When it comes to scaling and maintenance, you never think about shards anymore — you configure the layout of your content nodes and Vespa automatically handles splitting your document set into buckets, replicating, and distributing the data. Furthermore, data is automatically recovered and redistributed from replicas whenever you add or remove nodes. Scaling simply means updating the configuration to add nodes and letting Vespa automatically redistribute this data live.

Overall Vespa appeared to support our use cases the best. OkCupid incorporates a lot of different information about users to help them find the best matches — in terms of just filters and sorts there are over 100 of each! We’ll always be adding more filters and sorts, so being able to support that workflow was important.
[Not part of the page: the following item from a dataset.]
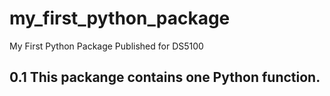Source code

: # my_first_python_package
My First Python Package Published for DS5100
## 0.1 This packange contains one Python function.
When it came to writes and queries, Vespa was the most analogous to our existing matching system; that is, our matching system also required handling rapid in-memory partial updates and real-time processing at query time for ranking. Vespa also had a much more flexible and straightforward ranking framework; the ability to express queries in YQL as opposed to the awkward structure for Elasticsearch queries was just another nice bonus. When it came to scaling and maintenance, Vespa’s automatic data distribution capabilities were highly appealing to our relatively small team size. All in all it appeared that Vespa would provide us a better shot at supporting our use cases and performance requirements, while being easier to maintain when compared to Elasticsearch.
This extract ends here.